The scarcity of a market-oriented benchmark interest rate has
been a shackle on the country's financial market.
The central bank currently uses one-year deposit and lending
rates as the benchmark, but since adjustments are infrequent the
rates fail to reflect market changes in a timely manner.
After a trial run of more than a month, the People's Bank of
China on January 4 put forward Shibor in a move to develop a more
market-sensitive benchmark for the interbank market.
There are eight Shibor rates, with maturities ranging from
overnight to a year. These are fixed according to calculations from
the rates quoted by 16 banks, eliminating the two highest rates and
the two lowest, and then averaging the remaining 12.

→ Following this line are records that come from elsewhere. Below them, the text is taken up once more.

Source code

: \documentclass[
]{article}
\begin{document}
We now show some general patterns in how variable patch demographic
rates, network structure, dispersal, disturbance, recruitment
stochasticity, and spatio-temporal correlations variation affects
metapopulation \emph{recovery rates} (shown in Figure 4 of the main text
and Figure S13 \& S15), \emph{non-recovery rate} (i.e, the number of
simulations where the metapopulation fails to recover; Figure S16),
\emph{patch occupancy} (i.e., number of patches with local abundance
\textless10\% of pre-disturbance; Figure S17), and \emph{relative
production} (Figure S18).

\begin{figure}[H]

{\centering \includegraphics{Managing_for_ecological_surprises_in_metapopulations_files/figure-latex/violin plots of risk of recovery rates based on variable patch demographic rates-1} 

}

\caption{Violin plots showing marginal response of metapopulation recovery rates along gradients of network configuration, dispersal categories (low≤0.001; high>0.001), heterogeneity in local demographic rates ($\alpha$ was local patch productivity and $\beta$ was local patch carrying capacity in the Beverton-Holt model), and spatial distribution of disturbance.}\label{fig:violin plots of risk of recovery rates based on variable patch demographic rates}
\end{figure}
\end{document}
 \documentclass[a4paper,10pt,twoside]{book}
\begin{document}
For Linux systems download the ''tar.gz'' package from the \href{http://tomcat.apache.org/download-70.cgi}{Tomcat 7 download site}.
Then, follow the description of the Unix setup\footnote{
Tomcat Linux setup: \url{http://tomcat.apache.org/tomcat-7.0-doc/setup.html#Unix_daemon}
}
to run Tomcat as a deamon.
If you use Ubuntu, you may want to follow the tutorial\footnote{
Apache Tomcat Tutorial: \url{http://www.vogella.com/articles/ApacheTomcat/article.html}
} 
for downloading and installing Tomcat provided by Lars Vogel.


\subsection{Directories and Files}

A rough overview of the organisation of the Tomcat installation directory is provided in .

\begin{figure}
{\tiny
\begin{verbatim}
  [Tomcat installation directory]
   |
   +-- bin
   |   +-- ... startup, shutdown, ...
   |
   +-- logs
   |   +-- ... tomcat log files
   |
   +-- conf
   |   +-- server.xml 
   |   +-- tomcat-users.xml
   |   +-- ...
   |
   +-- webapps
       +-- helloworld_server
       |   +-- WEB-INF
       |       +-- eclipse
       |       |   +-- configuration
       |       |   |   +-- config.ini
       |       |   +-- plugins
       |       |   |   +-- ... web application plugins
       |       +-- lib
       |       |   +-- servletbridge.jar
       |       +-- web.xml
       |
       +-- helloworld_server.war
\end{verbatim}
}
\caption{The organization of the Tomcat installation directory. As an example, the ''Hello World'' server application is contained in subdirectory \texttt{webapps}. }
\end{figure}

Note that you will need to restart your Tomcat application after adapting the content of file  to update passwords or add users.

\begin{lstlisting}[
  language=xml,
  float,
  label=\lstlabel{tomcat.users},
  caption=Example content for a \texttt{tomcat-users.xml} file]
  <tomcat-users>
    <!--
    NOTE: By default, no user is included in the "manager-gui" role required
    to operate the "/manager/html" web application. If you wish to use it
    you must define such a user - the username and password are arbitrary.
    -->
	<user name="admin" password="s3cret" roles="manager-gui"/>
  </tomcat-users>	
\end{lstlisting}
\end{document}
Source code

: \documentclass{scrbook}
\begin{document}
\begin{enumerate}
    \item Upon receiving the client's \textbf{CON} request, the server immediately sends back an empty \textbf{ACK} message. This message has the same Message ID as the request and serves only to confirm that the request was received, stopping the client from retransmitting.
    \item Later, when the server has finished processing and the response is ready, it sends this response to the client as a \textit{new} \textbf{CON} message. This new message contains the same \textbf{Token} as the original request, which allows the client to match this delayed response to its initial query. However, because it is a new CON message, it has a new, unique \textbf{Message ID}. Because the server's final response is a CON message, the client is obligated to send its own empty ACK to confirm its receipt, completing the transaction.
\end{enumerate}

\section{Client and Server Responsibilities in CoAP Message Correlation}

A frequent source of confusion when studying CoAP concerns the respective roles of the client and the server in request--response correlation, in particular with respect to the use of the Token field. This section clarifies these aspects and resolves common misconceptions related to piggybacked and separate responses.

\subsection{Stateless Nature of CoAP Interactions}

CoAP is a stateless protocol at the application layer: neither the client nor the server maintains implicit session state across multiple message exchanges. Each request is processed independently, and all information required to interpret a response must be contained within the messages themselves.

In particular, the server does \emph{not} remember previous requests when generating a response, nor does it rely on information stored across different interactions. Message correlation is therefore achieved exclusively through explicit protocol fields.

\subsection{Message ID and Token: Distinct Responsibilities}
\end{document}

Deutsche Bank, HSBC and Standard Chartered are the three foreign
banks contributing quotes to Shibor.
"The launch of Shibor will further push forward the
market-oriented interest rate reform and develop a benchmark
interest rate system for China's money market," the central bank
said.
The bank is also hopeful the rate will help "improve the pricing
capabilities of financial institutions and guide the pricing of
money market instruments".
"The formation of a benchmark interest rate is the precondition
to make the interest rate market-oriented," said Yuan Dejun, senior
economist with China Galaxy Securities.
"Since the opening-up and reform of 1978, the central bank has
made huge efforts to promote market-oriented interest rate reform
and develop a benchmark interest rate system for China's money
market," he said.
"But due to their shortcomings, current indexes cannot become
real benchmark interest rates," he added.
Presently there are only two major reference rates in the market
the seven-day weighted average interest rate for repurchasing
treasury bonds and the rate for one-year central bank bills.
The new benchmarks provide a sound barometer for judging whether
liquidity in China's money market is reasonable.
What's more, the new rates create realistic conditions for the
alteration of money policy adjustment, Yuan said.
"In recent years, the money policy in our country relied on the
adjustment of banks' loan scale and money supply, while giving
insufficient play to tools such as the interest and exchange
rates," he said.
But thanks to the launch of Shibor and the potential to develop
it into a market-sensitive benchmark, the central bank would have a
new means of exerting indirect adjustments.
It could rely on an open market operation to realize the change
in benchmark rates, so as to influence the rates level in the whole
market, Yuan added.
The new rate will aid the development of the interest rate
derivatives market.
Some analysts proposed that the central bank strengthen the
importance of Shibor so dealers would accept it, but others
expressed concern that China's credit environment could endanger
the success of the benchmark.
"Interbank lending is mainly credit loans, so the promotion of
Shibor is a great test of China's feeble financial credit system,"
an analyst with Fudan University told China Daily.